EXERCISE OBJECTIVE: Find every line below where the string "urantia" shows up, and copy those lines.

MATERIALS PROVIDED:
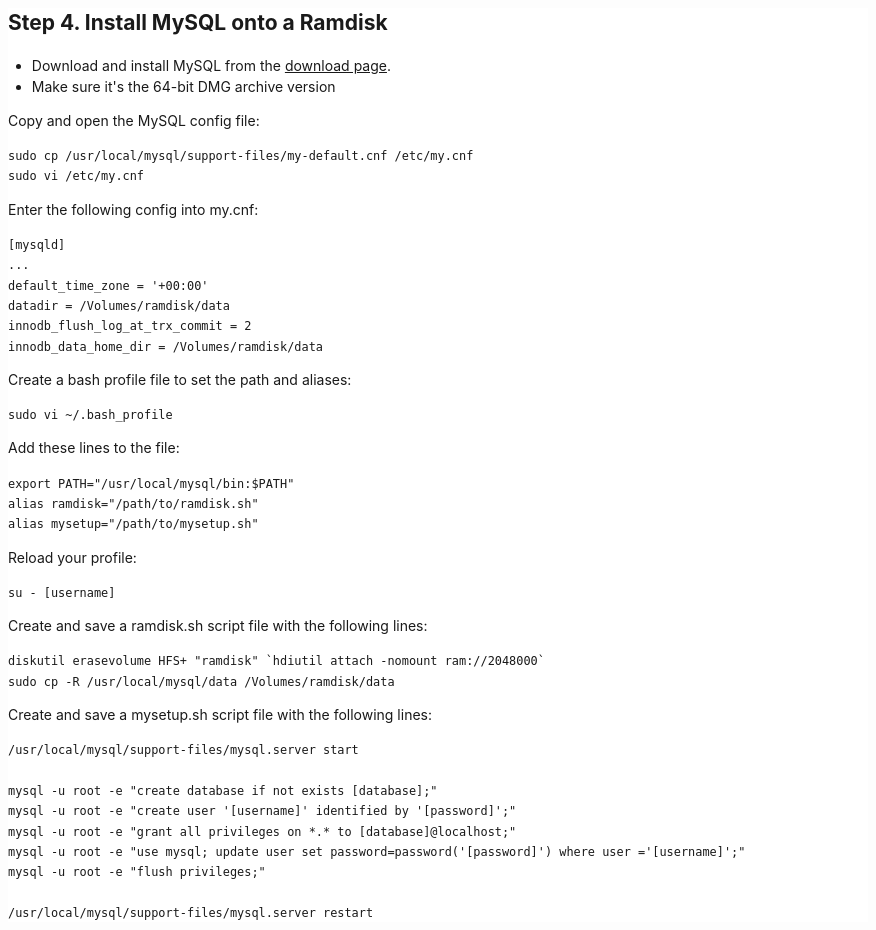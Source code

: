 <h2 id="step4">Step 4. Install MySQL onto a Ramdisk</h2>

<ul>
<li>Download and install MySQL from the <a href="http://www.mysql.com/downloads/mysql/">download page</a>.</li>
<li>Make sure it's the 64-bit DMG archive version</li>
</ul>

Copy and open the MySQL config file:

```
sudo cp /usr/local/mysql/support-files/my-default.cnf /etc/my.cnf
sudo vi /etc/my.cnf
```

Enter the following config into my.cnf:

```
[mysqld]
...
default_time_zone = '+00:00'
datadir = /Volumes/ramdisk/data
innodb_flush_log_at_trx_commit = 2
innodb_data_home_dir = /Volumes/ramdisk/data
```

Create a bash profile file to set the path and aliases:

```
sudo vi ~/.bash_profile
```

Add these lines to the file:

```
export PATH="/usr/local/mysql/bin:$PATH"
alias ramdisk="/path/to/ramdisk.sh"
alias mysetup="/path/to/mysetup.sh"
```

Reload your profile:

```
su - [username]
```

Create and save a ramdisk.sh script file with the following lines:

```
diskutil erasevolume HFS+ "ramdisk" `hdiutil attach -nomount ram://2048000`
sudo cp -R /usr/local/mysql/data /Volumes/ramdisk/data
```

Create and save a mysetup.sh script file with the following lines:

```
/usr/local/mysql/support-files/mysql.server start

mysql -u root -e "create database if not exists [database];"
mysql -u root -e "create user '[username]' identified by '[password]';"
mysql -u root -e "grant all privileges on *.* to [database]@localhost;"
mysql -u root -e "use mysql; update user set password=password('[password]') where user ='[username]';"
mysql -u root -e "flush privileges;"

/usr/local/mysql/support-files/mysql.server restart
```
==
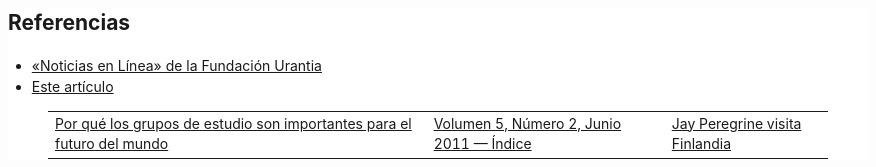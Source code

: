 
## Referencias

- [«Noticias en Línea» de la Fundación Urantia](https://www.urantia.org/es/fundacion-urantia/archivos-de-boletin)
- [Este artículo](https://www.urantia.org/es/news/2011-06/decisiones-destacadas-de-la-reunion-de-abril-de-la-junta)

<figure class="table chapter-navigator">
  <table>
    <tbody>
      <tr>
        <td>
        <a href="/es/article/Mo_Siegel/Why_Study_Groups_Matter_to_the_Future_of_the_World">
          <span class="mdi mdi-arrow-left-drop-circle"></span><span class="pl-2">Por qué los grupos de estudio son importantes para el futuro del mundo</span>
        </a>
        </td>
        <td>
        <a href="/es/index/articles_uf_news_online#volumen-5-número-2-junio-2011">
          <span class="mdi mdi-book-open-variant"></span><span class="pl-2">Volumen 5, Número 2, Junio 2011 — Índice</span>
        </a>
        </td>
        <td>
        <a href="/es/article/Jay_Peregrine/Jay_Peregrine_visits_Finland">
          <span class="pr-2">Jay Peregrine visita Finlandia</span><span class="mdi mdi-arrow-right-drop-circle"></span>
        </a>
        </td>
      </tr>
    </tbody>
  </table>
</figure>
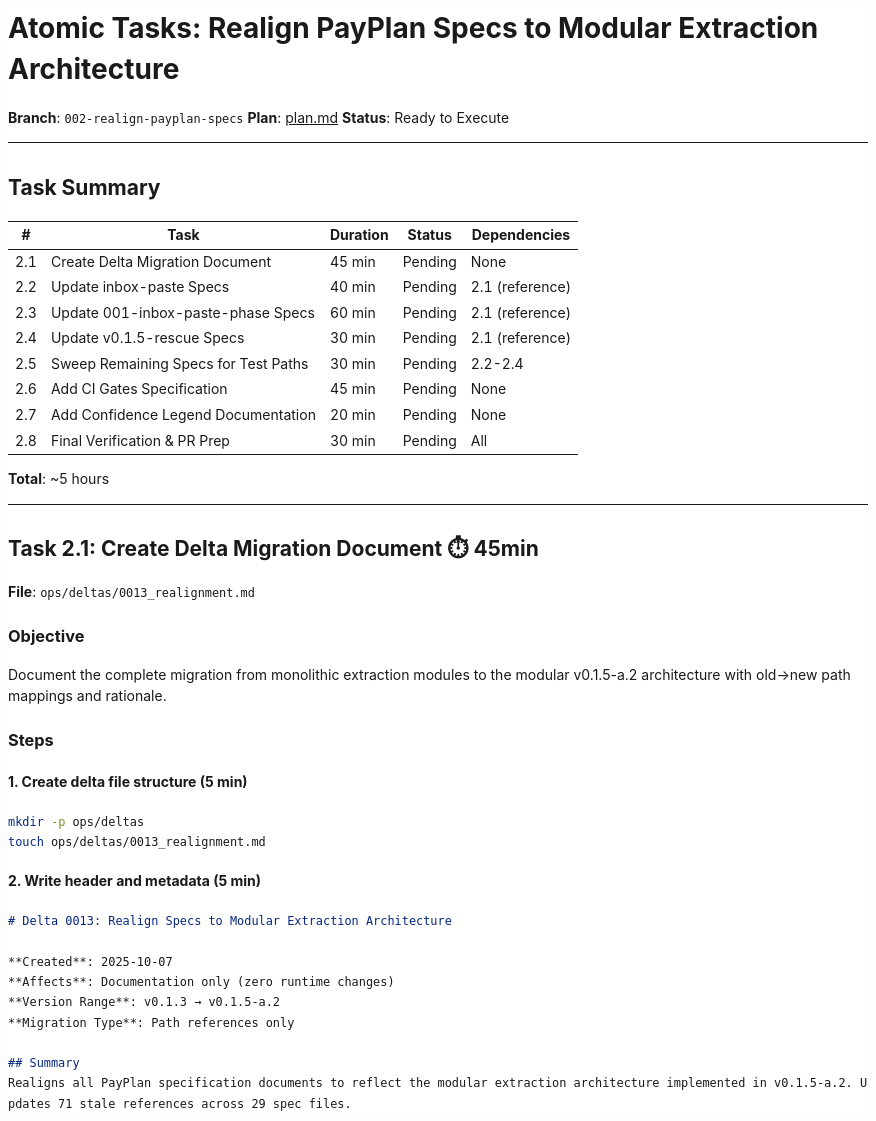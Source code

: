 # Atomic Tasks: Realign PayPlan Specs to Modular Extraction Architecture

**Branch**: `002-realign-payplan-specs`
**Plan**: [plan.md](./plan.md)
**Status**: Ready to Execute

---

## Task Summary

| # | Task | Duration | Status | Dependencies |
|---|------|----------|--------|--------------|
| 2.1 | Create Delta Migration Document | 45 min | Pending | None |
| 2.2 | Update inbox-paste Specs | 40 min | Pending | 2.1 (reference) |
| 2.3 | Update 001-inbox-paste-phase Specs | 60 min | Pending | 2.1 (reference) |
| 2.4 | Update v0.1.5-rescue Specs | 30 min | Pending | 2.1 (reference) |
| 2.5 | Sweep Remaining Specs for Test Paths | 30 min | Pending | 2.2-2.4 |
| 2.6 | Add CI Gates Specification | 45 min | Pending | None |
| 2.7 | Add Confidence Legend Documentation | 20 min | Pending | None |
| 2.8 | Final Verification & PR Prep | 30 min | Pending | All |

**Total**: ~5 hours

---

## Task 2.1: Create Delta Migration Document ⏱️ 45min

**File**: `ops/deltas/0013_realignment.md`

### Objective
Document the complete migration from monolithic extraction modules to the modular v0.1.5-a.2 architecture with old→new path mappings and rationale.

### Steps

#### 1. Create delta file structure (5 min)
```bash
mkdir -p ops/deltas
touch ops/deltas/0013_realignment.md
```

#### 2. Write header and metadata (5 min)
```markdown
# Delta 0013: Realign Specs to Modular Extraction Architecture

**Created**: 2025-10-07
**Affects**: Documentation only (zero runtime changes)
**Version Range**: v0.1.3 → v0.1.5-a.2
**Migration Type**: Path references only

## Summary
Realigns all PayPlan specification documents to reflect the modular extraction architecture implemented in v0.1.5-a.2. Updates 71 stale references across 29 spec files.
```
---
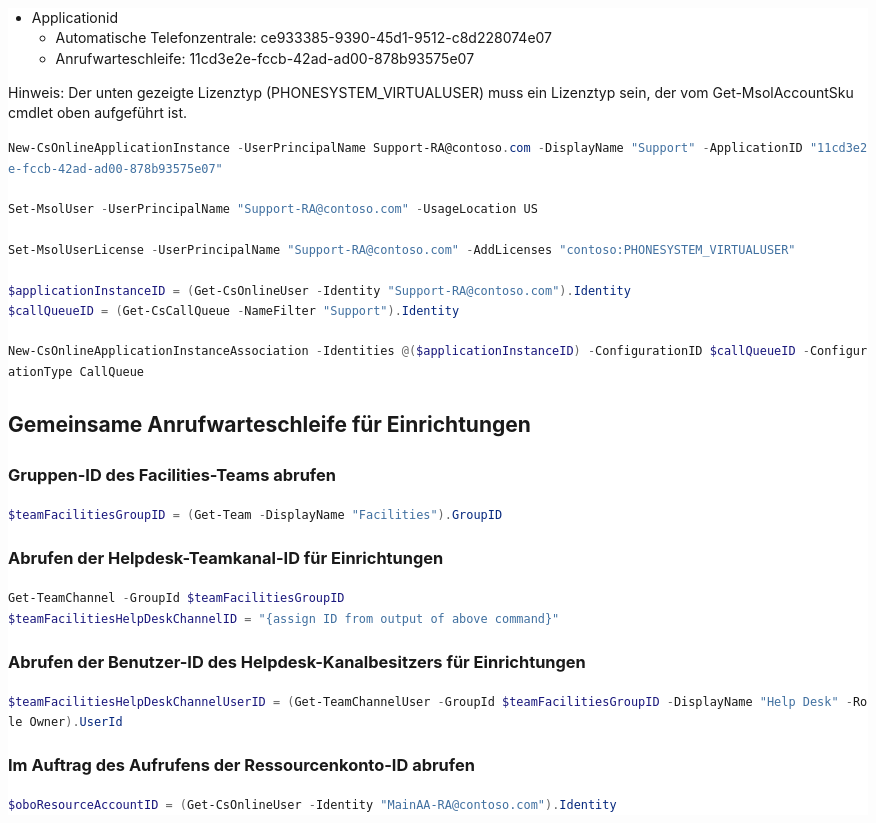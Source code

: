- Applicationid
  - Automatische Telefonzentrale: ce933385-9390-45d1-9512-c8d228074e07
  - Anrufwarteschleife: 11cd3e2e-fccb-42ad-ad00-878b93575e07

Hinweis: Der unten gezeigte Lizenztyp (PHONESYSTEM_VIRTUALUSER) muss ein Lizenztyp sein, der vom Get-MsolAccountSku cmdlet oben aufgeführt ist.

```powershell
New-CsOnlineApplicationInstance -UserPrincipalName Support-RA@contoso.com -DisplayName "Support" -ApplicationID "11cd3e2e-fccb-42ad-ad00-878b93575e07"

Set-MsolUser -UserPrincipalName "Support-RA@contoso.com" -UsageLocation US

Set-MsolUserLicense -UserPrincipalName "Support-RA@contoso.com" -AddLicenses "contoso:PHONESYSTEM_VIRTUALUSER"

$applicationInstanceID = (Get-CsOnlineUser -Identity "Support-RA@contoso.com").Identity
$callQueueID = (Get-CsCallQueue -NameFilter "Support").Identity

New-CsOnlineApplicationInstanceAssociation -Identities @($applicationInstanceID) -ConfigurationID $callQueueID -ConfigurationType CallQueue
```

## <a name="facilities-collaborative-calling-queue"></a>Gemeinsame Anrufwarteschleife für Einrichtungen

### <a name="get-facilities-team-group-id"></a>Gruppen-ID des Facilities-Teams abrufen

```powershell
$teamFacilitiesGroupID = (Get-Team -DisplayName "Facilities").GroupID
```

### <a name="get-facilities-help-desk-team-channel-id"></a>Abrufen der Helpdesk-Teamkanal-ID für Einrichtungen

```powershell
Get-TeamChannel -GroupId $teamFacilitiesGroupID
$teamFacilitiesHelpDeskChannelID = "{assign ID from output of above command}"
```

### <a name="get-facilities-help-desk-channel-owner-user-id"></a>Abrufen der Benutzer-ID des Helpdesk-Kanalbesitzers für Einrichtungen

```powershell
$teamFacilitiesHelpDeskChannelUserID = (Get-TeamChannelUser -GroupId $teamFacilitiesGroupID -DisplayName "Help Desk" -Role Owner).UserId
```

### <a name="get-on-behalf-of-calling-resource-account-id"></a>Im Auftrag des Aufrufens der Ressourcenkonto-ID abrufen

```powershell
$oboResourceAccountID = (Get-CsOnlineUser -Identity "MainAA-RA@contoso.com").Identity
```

EXERCISE SOLUTION:
- [«Noticias en Línea» de la Fundación Urantia](https://www.urantia.org/es/fundacion-urantia/archivos-de-boletin)
- [Este artículo](https://www.urantia.org/es/news/2011-06/decisiones-destacadas-de-la-reunion-de-abril-de-la-junta)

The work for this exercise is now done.